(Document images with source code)

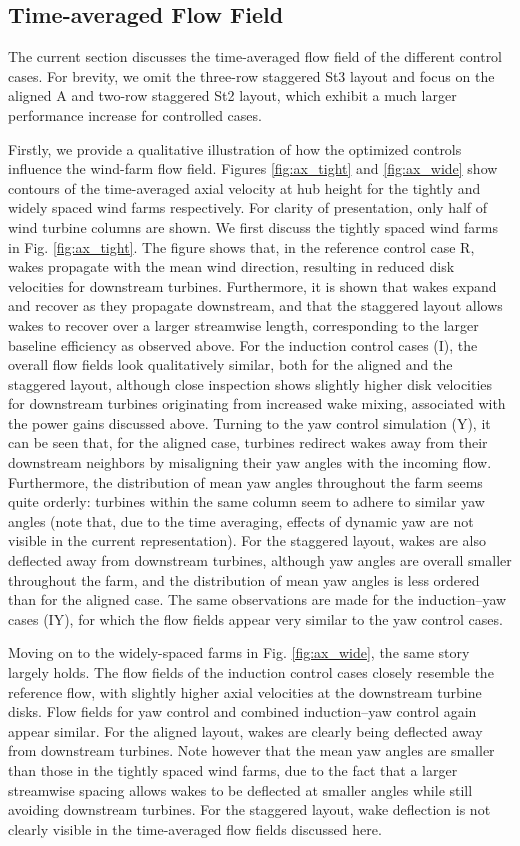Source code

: \documentclass[a4paper]{jpconf}
\begin{document}
\subsection{Time-averaged Flow Field}
The current section discusses the time-averaged flow field of the different control cases. For brevity, we omit the three-row staggered St3 layout and focus on the aligned A and two-row staggered St2 layout, which exhibit a much larger performance increase for controlled cases. 

Firstly, we provide a qualitative illustration of how the optimized controls influence the wind-farm flow field. Figures \ref{fig:ax_tight} and
\ref{fig:ax_wide} show contours of the time-averaged axial velocity at hub height for the tightly and widely spaced wind farms respectively. For
clarity of presentation, only half of wind turbine columns are shown. We first discuss the tightly spaced wind farms in Fig.
\ref{fig:ax_tight}. The figure shows that, in the reference control case R, wakes propagate with the mean wind direction, resulting in reduced disk velocities for downstream turbines. Furthermore, it is shown that wakes expand and
recover as they propagate downstream, and that the staggered layout allows wakes to recover over a larger streamwise length, corresponding to the
larger baseline efficiency as observed above. For the induction control cases (I), the overall flow fields look qualitatively similar, both for the
aligned and the staggered layout, although close inspection shows slightly higher disk velocities for downstream turbines originating from increased wake mixing, associated with the power
gains discussed above. Turning to the yaw control simulation (Y), it can be seen that, for the aligned case, turbines redirect wakes away from their
downstream neighbors by misaligning their yaw angles with the incoming flow. Furthermore, the distribution of mean yaw angles throughout the farm
seems quite orderly: turbines within the same column seem to adhere to similar yaw angles (note that, due to the time averaging, effects of dynamic
yaw are not visible in the current representation). For the staggered layout, wakes are also deflected away from downstream turbines, although yaw
angles are overall smaller throughout the farm, and the distribution of mean yaw angles is less ordered than for the aligned case. The same
observations are made for the induction--yaw cases (IY), for which the flow fields appear very similar to the yaw control cases.


Moving on to the widely-spaced farms in Fig. \ref{fig:ax_wide}, the same story largely holds. The flow fields of the induction control cases closely resemble the reference flow, with slightly higher axial velocities at the downstream turbine disks. Flow fields for yaw control and combined induction--yaw control again appear similar.  For the aligned layout, wakes are clearly being deflected away from downstream turbines. Note however that the mean yaw angles are smaller than those in the tightly spaced wind farms, due to the fact that a larger streamwise spacing allows wakes to be deflected at smaller angles while still avoiding downstream turbines. For the staggered layout, wake deflection is not clearly visible in the time-averaged flow fields discussed here. 
\end{document}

*Exercise instructions*
Exactly the lines from the one containing "Moving on to" through the final line of the records must appear in your reply, and no others.

*Output below*
Moving on to the widely-spaced farms in Fig. \ref{fig:ax_wide}, the same story largely holds. The flow fields of the induction control cases closely resemble the reference flow, with slightly higher axial velocities at the downstream turbine disks. Flow fields for yaw control and combined induction--yaw control again appear similar.  For the aligned layout, wakes are clearly being deflected away from downstream turbines. Note however that the mean yaw angles are smaller than those in the tightly spaced wind farms, due to the fact that a larger streamwise spacing allows wakes to be deflected at smaller angles while still avoiding downstream turbines. For the staggered layout, wake deflection is not clearly visible in the time-averaged flow fields discussed here. 
\end{document}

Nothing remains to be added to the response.